Exercise brief:
Reproduce the full listing as it stands. Images do not belong in the copy.
┏━━
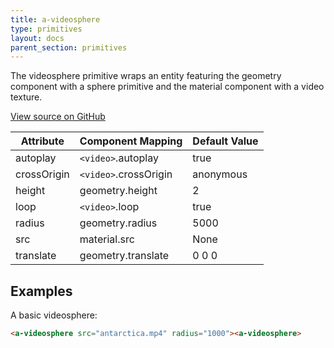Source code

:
 ```yaml
---
title: a-videosphere
type: primitives
layout: docs
parent_section: primitives
---
```


The videosphere primitive wraps an entity featuring the geometry component with
a sphere primitive and the material component with a video texture.

[View source on GitHub](https://github.com/aframevr/aframe/blob/master/elements/templates/a-videosphere.html)

| Attribute   | Component Mapping     | Default Value |
| ---------   | -----------------     | ------------- |
| autoplay    | `<video>`.autoplay    | true          |
| crossOrigin | `<video>`.crossOrigin | anonymous     |
| height      | geometry.height       | 2             |
| loop        | `<video>`.loop        | true          |
| radius      | geometry.radius       | 5000          |
| src         | material.src          | None          |
| translate   | geometry.translate    | 0 0 0         |

## Examples

A basic videosphere:

```html
<a-videosphere src="antarctica.mp4" radius="1000"><a-videosphere>
```

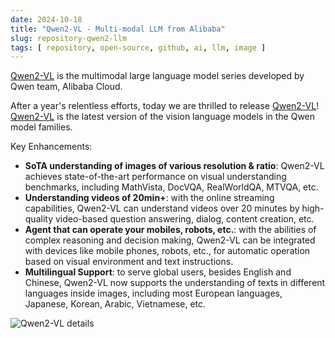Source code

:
 ```yaml
---
date: 2024-10-18
title: "Qwen2-VL - Multi-modal LLM from Alibaba"
slug: repository-qwen2-llm
tags: [ repository, open-source, github, ai, llm, image ]
---
```




[Qwen2-VL][1] is the multimodal large language model series developed by Qwen team, Alibaba Cloud.

After a year's relentless efforts, today we are thrilled to release [Qwen2-VL][1]! [Qwen2-VL][1] is the latest version of the vision language models in the Qwen model families.

Key Enhancements:

* **SoTA understanding of images of various resolution & ratio**: Qwen2-VL achieves state-of-the-art performance on visual understanding benchmarks, including MathVista, DocVQA, RealWorldQA, MTVQA, etc.
* **Understanding videos of 20min+**: with the online streaming capabilities, Qwen2-VL can understand videos over 20 minutes by high-quality video-based question answering, dialog, content creation, etc.
* **Agent that can operate your mobiles, robots, etc.**: with the abilities of complex reasoning and decision making, Qwen2-VL can be integrated with devices like mobile phones, robots, etc., for automatic operation based on visual environment and text instructions.
* **Multilingual Support**: to serve global users, besides English and Chinese, Qwen2-VL now supports the understanding of texts in different languages inside images, including most European languages, Japanese, Korean, Arabic, Vietnamese, etc.

![Qwen2-VL details][2]



  [1]: https://github.com/QwenLM/Qwen2-VL
  [2]: https://camo.githubusercontent.com/a98a801cab554fd20099a2c3fcce4597f45866b31f5d78f391c91196f4a3e57e/68747470733a2f2f7169616e77656e2d7265732e6f73732d616363656c65726174652d6f766572736561732e616c6979756e63732e636f6d2f5177656e322d564c2f7177656e325f766c5f6672616d65776f726b2e6a7067
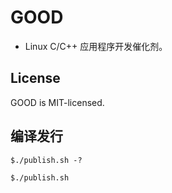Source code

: 
# GOOD

* Linux C/C++ 应用程序开发催化剂。 

## License

GOOD is MIT-licensed.

## 编译发行
```
$./publish.sh -? 

$./publish.sh
```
┗━━
Answer for the task:
Source code

:
 ```yaml
---
title: a-videosphere
type: primitives
layout: docs
parent_section: primitives
---
```


The videosphere primitive wraps an entity featuring the geometry component with
a sphere primitive and the material component with a video texture.

[View source on GitHub](https://github.com/aframevr/aframe/blob/master/elements/templates/a-videosphere.html)

| Attribute   | Component Mapping     | Default Value |
| ---------   | -----------------     | ------------- |
| autoplay    | `<video>`.autoplay    | true          |
| crossOrigin | `<video>`.crossOrigin | anonymous     |
| height      | geometry.height       | 2             |
| loop        | `<video>`.loop        | true          |
| radius      | geometry.radius       | 5000          |
| src         | material.src          | None          |
| translate   | geometry.translate    | 0 0 0         |

## Examples

A basic videosphere:

```html
<a-videosphere src="antarctica.mp4" radius="1000"><a-videosphere>
```

Source code

:
 ```yaml
---
date: 2024-10-18
title: "Qwen2-VL - Multi-modal LLM from Alibaba"
slug: repository-qwen2-llm
tags: [ repository, open-source, github, ai, llm, image ]
---
```




[Qwen2-VL][1] is the multimodal large language model series developed by Qwen team, Alibaba Cloud.

After a year's relentless efforts, today we are thrilled to release [Qwen2-VL][1]! [Qwen2-VL][1] is the latest version of the vision language models in the Qwen model families.

Key Enhancements:

* **SoTA understanding of images of various resolution & ratio**: Qwen2-VL achieves state-of-the-art performance on visual understanding benchmarks, including MathVista, DocVQA, RealWorldQA, MTVQA, etc.
* **Understanding videos of 20min+**: with the online streaming capabilities, Qwen2-VL can understand videos over 20 minutes by high-quality video-based question answering, dialog, content creation, etc.
* **Agent that can operate your mobiles, robots, etc.**: with the abilities of complex reasoning and decision making, Qwen2-VL can be integrated with devices like mobile phones, robots, etc., for automatic operation based on visual environment and text instructions.
* **Multilingual Support**: to serve global users, besides English and Chinese, Qwen2-VL now supports the understanding of texts in different languages inside images, including most European languages, Japanese, Korean, Arabic, Vietnamese, etc.

![Qwen2-VL details][2]



  [1]: https://github.com/QwenLM/Qwen2-VL
  [2]: https://camo.githubusercontent.com/a98a801cab554fd20099a2c3fcce4597f45866b31f5d78f391c91196f4a3e57e/68747470733a2f2f7169616e77656e2d7265732e6f73732d616363656c65726174652d6f766572736561732e616c6979756e63732e636f6d2f5177656e322d564c2f7177656e325f766c5f6672616d65776f726b2e6a7067
Source code

: 
# GOOD

* Linux C/C++ 应用程序开发催化剂。 

## License

GOOD is MIT-licensed.

## 编译发行
```
$./publish.sh -? 

$./publish.sh
```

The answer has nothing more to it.